彼女は布団から這い出し、ボサボサの髪の隙間から、道長を睨みつけた。 その目は、先ほどの無気力な目ではない。クリエイターとしての矜持を傷つけられた、猛獣の目だ。
『左様でございますか、道長様。……でもねぇ、無理なんですよ』
「何だと?」
『明るいだけの物語なんて、嘘っぱちじゃないですか。そんな薄っぺらい文章で、怨霊が退散するとでも? 霊ってのはね、もっとドロドロした情念の塊なんですよ』
MURASAKIは扇子を開いた。
『毒を以て毒を制す……暗い感情には、もっと深い絶望をぶつけなきゃ、浄化なんてできませんよ。あんたみたいな能天気な成金には、一生わからないでしょうけどね』
「な、何だと……! 口答えをするな!」
道長が激昂し、扇子を振り上げた。
「お前はただの女房だ! 私の命令通りに、キラキラした恋物語を書けばいいのだ! さもなくば……」
その瞬間。 MURASAKIの手元の扇子が、バチバチと青白い火花を散らした。 部屋の空気が凍りつく。
『……うっさいわね、このハゲ』
小さな、しかし明確な殺意のこもった呟き。 MURASAKIが扇子を一振りすると、空中にネオンサインのような光の文字が走った。
【壁】
ドォォン!!
道長の目の前の空間に、見えない衝撃波が発生した。 物理的な「壁」が出現したのだ。
道長が「ぬおっ!?」とのけぞり、派手に尻餅をつく。護衛たちが慌てて刀を抜くが、壁に阻まれて近づけない。
『あーあ、手が滑っちゃった。……今のうちに消えてくださいな。私のインスピレーションが枯れる前に』
「き、貴様……妖術を……!」
道長は腰を抜かしながらも、顔を真っ赤にして叫んだ。
「覚えておれ! 明日の朝までに書かねば、お前の首を刎ねてやるからな! その生意気な口をきけなくしてやる!」
捨て台詞を吐いて、道長たちは逃げるように去っていった。 バタン! と襖が閉まる。 再び静寂が戻った部屋で、MURASAKIは深いため息をつき、その場にへたり込んだ。
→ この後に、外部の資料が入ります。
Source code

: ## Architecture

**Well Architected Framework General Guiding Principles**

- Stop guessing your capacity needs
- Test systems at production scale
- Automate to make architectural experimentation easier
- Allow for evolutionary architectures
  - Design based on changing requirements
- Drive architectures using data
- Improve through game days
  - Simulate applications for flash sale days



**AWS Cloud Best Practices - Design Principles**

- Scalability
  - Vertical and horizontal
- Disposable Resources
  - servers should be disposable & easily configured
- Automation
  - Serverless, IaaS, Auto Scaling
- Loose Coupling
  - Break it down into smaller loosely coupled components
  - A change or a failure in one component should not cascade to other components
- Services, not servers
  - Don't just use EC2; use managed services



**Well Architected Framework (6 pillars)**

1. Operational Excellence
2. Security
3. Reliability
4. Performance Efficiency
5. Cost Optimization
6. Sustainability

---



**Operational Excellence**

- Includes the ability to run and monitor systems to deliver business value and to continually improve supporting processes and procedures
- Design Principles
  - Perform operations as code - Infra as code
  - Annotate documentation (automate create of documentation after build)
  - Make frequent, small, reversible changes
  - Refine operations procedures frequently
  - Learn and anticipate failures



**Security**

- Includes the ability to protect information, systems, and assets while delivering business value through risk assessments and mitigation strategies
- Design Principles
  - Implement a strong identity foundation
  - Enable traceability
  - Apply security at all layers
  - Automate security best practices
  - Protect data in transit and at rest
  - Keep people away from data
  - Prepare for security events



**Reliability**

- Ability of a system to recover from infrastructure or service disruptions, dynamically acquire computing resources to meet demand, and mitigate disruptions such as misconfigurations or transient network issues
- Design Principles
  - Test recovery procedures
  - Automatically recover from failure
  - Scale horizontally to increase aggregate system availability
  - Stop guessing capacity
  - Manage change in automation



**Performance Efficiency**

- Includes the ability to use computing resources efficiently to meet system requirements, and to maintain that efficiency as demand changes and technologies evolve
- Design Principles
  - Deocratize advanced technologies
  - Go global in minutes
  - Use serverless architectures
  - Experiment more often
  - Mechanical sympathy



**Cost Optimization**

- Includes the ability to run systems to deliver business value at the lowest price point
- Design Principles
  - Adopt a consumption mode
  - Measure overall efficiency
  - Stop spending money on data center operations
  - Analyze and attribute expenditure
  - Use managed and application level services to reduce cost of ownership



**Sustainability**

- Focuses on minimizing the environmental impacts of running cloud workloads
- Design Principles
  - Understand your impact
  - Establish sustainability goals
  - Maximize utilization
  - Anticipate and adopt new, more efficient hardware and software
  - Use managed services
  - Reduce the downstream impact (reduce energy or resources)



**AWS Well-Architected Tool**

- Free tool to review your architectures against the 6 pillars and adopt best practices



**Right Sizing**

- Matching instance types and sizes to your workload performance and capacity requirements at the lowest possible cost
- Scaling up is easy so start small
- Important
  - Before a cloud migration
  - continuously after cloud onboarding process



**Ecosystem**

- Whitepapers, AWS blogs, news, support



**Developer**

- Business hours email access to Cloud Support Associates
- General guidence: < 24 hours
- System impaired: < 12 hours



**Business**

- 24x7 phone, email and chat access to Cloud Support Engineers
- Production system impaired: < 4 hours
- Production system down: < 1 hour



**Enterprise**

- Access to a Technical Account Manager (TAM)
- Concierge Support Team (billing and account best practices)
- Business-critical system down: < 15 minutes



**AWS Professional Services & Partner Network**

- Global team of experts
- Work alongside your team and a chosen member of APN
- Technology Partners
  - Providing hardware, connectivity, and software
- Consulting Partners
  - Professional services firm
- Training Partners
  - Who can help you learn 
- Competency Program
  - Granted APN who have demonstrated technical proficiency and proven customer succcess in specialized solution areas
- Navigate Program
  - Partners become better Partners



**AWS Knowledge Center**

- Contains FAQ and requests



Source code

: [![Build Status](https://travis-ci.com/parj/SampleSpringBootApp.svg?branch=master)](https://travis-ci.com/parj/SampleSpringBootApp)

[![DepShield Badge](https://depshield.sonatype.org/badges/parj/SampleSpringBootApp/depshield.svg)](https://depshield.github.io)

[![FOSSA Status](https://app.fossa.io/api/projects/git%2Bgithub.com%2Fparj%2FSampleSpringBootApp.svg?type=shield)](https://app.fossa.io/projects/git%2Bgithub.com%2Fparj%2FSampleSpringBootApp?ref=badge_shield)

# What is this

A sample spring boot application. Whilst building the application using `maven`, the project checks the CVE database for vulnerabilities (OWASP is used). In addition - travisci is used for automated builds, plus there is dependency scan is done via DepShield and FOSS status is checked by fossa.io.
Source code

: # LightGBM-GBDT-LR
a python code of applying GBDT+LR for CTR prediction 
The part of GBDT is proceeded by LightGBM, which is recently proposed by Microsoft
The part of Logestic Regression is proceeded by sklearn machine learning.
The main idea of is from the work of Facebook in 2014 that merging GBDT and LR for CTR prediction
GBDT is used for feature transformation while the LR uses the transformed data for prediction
『……はぁ。マジで最悪。あんな奴のために、なんで私が書かなきゃいけないのよ』
彼女は扇子を放り投げ、膝を抱えた。 その背中は、先ほどの強気な態度とは裏腹に、とても小さく、震えているように見えた。
「あの……今の『文字』は?」 私が尋ねると、彼女は顔を伏せたまま答えた。
『【万物記述】。私が書いた言葉は、現実になるの。……便利だけど、メンタル削れるから嫌い』
書いたことが現実になる。 最強の能力だ。物語作家なら誰もが憧れる神の力。 だが、彼女自身が「書きたくない」と拒絶している。 これでは宝の持ち腐れだ。
「総理、どうします?」
「書かせるしかない」
夜裏は冷徹に判断した。
「道長の言う通り、都の怨霊濃度は危険水域だ。MURASAKIの『物語』で、この国全体の精神を浄化しなければ、日本中が発狂して滅びる」
「でも、本人があの調子じゃ……無理強いしても、良いものは書けませんよ」
私は、布団の膨らみを見た。 完全なる拒絶モード。 だが、私には分かった。彼女は書きたくないんじゃない。 自分の書きたい「闇」を否定され、無理やり「光」を書かされそうになっているから、筆が止まっているのだ。 クリエイターにとって、それは死刑宣告にも等しい。
なら、僕の出番だ。 同じ「陰キャ」として。そして物語を愛する者として。 彼女の心の岩戸を開けるのは、権力者の命令でも、AIのロジックでもない。 オタクの「共感」だけだ。
「……総理、少し時間をください」
私は夜裏に言った。 胃薬の瓶を握りしめ、覚悟を決める。